Dataset entries
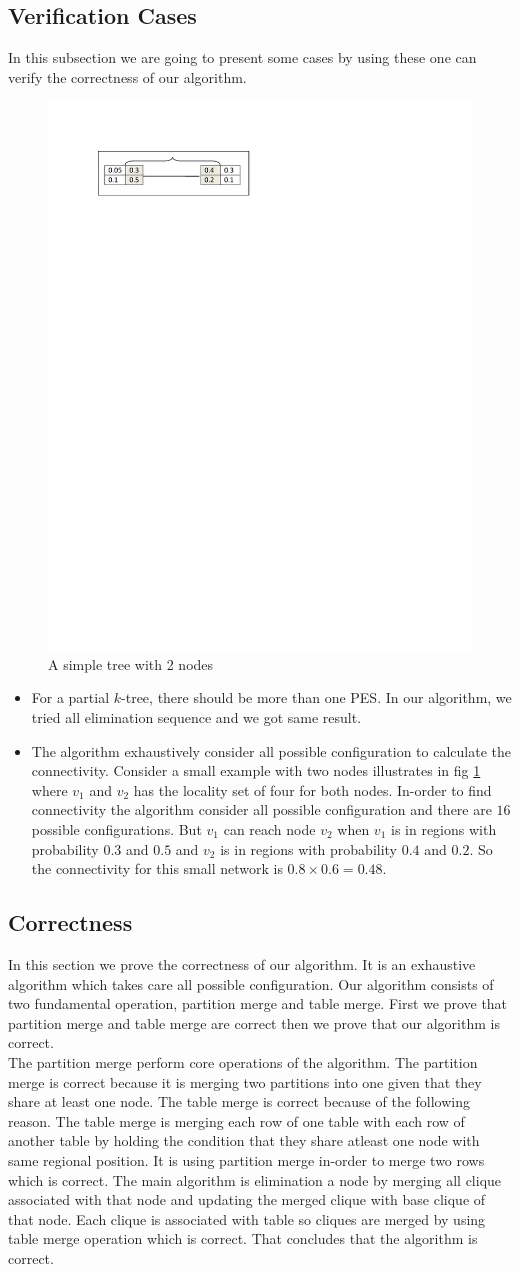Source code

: \documentclass[11pt]{article}
\begin{document}
\subsection{Verification Cases}
\label{subsec:vc}
In this subsection we are going to present some cases by using these one can verify the correctness of our algorithm.
\begin{figure}
\label{fig:var}
\begin{minipage}{.9\linewidth}
\includegraphics[width=3 in, height=.6 in]{verification.pdf}
\caption{A simple tree with 2 nodes}
\end{minipage}
\end{figure}
\begin{itemize}
\item For a partial $k$-tree, there should be more than one PES. In our algorithm, we tried all elimination sequence and we got same result.
\item The algorithm exhaustively consider all possible configuration to calculate the connectivity. Consider a small example with two nodes illustrates in fig \ref{fig:var} where $v_1$ and $v_2$ has the locality set of four for both nodes. In-order to find connectivity the algorithm consider all possible configuration and there are $16$ possible configurations. But $v_1$ can reach node $v_2$ when $v_1$ is in regions with probability $0.3$ and $0.5$ and $v_2$ is in regions with probability $0.4$ and $0.2$. So the connectivity for this small network is $0.8 \times 0.6=0.48$.

\end{itemize}

\subsection{Correctness}
In this section we prove the correctness of our algorithm. It is an exhaustive algorithm which takes care all possible configuration.
Our algorithm consists of two fundamental operation, partition merge and table merge. First we prove that partition merge and table merge are correct then we prove that our algorithm is correct.\\
 The partition merge perform core operations of the algorithm. The partition merge is correct because it is merging two partitions into one given that they share at least one node. The table merge is correct because of the following reason. The table merge is merging each row of one table with each row of another table by holding the condition that they share atleast one node with same regional position. It is using partition merge in-order to merge two rows which is correct. The main algorithm is elimination a node by merging all clique associated with that node and updating the merged clique with base clique of that node. Each clique is associated with table so cliques are merged by using table merge operation which is correct. That concludes that the algorithm is correct.
\end{document}
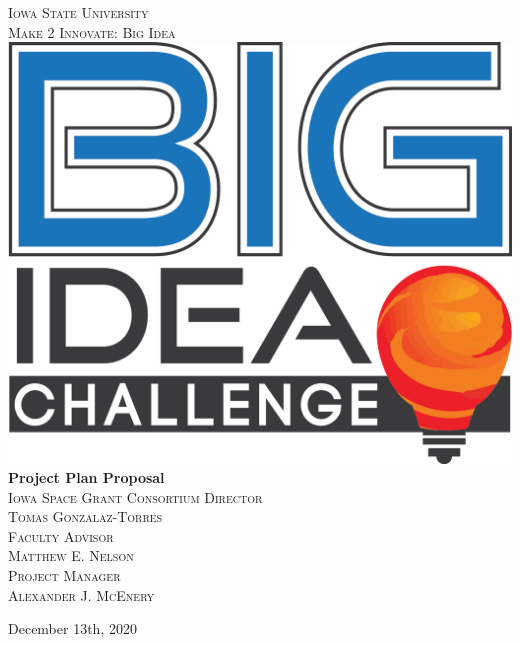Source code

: \documentclass[10pt]{article}
\begin{document}
\begin{titlepage}
\centering
\textsc{\LARGE{Iowa State University}}\\[0.5 cm]
\textsc{\LARGE{Make 2 Innovate: Big Idea}}\\[0.7 cm]
\includegraphics[scale=0.25]{BigIdea.png}\\[0.35 cm]
\huge{\textbf{Project Plan Proposal}}\\[0.7 cm]%


\textsc{\large Iowa Space Grant Consortium Director \ \\ Tomas Gonzalaz-Torres}\\[0.5cm] %

\textsc{\Large Faculty Advisor \ \\ Matthew E. Nelson}\\[0.5cm] %

\textsc{\Large Project Manager \ \\ Alexander J. McEnery}\\[0.5cm]

\vspace{-0.25cm}


\vspace{-1.3cm}
\mbox{}\vfill\large{December 13th, 2020} %
\end{titlepage}

\newpage
\end{document}
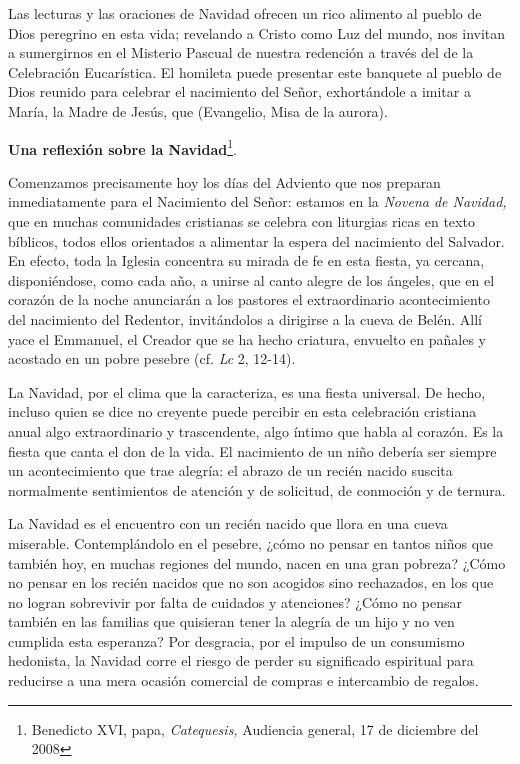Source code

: \begin{body}
\begin{body}
Las lecturas y las oraciones de Navidad ofrecen un rico alimento al pueblo de Dios peregrino en esta vida; revelando a Cristo como Luz del mundo, nos invitan a sumergirnos en el Misterio Pascual de nuestra redención a través del  de la Celebración Eucarística. El homileta puede presentar este banquete al pueblo de Dios reunido para celebrar el nacimiento del Señor, exhortándole a imitar a María, la Madre de Jesús, que  (Evangelio, Misa de la aurora).

\textbf{Una reflexión sobre la Navidad}\footnote{Benedicto XVI, papa, \emph{Catequesis,} Audiencia general, 17 de diciembre del 2008}.

Comenzamos precisamente hoy los días del Adviento que nos preparan inmediatamente para el Nacimiento del Señor: estamos en la \emph{Novena de Navidad,} que en muchas comunidades cristianas se celebra con liturgias ricas en texto bíblicos, todos ellos orientados a alimentar la espera del nacimiento del Salvador. En efecto, toda la Iglesia concentra su mirada de fe en esta fiesta, ya cercana, disponiéndose, como cada año, a unirse al canto alegre de los ángeles, que en el corazón de la noche anunciarán a los pastores el extraordinario acontecimiento del nacimiento del Redentor, invitándolos a dirigirse a la cueva de Belén. Allí yace el Emmanuel, el Creador que se ha hecho criatura, envuelto en pañales y acostado en un pobre pesebre (cf. \emph{Lc} 2, 12-14).

La Navidad, por el clima que la caracteriza, es una fiesta universal. De hecho, incluso quien se dice no creyente puede percibir en esta celebración cristiana anual algo extraordinario y trascendente, algo íntimo que habla al corazón. Es la fiesta que canta el don de la vida. El nacimiento de un niño debería ser siempre un acontecimiento que trae alegría: el abrazo de un recién nacido suscita normalmente sentimientos de atención y de solicitud, de conmoción y de ternura.

La Navidad es el encuentro con un recién nacido que llora en una cueva miserable. Contemplándolo en el pesebre, ¿cómo no pensar en tantos niños que también hoy, en muchas regiones del mundo, nacen en una gran pobreza? ¿Cómo no pensar en los recién nacidos que no son acogidos sino rechazados, en los que no logran sobrevivir por falta de cuidados y atenciones? ¿Cómo no pensar también en las familias que quisieran tener la alegría de un hijo y no ven cumplida esta esperanza? Por desgracia, por el impulso de un consumismo hedonista, la Navidad corre el riesgo de perder su significado espiritual para reducirse a una mera ocasión comercial de compras e intercambio de regalos.


\end{body}
\end{body}
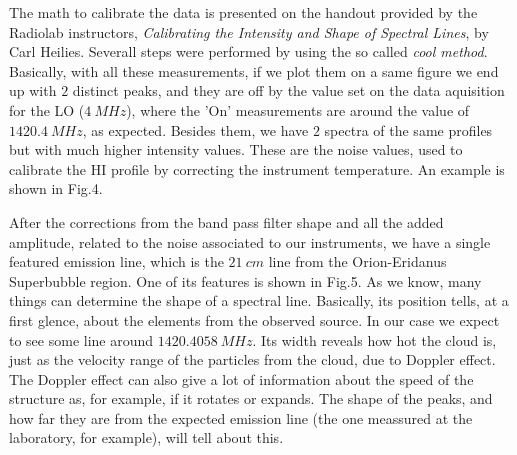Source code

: \documentclass{article}
\begin{document}
The math to calibrate the data is presented on the handout provided by the Radiolab instructors,
\emph{Calibrating the Intensity and Shape of Spectral Lines}, by Carl Heilies.
Severall steps were performed by using the so called \emph{cool method}. Basically, with all these
measurements, if we plot them on a same figure
we end up with $2$ distinct peaks, and they are off by the value set on the data aquisition 
for the LO ($4 \ MHz$), where the 'On' measurements are around the value of $1420.4 \ MHz$, as expected.
Besides them, we have $2$ spectra of the same profiles but with much higher intensity values. These are 
the noise values, used to calibrate the HI profile by correcting the instrument temperature. An example is shown in Fig.4. 

After the  corrections from the band pass
filter shape and all the added amplitude, related to the noise associated to our instruments,
we have a single featured emission line, which is the $21 \ cm$ line from the Orion-Eridanus
Superbubble region. One of its features is shown in Fig.5. As we know, many things can 
determine the shape of a spectral line. Basically, its position tells, at a 
first glence, about the elements
from the observed source. In our case we expect to see some line around $1420.4058 \ MHz$.
Its width reveals how hot the cloud is, just as the velocity range of the particles
from the cloud, due to Doppler effect. The Doppler effect can also 
give a lot of information  about the speed of the structure as, for example, if it 
rotates or expands. The shape of 
the peaks, and how far they are from the expected emission line (the one meassured at the
laboratory, for example), will tell about this.
\end{document}
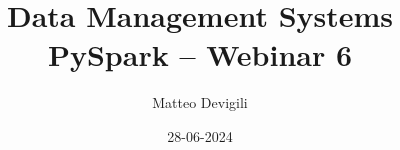 \documentclass[xcolor=dvipsnames]{beamer}
\title{Data Management Systems \\ PySpark -- Webinar 6}
\author{Matteo Devigili}
\institute[A]{Bayes Business School}
\date{28-06-2024}
\begin{document}
\begin{frame}[c]
    \titlepage %
\end{frame}

\end{document}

→ Exercise description
Looking at the entries above, how many lines contain the word "measurements"? Answer with the number alone.

→ Solution
2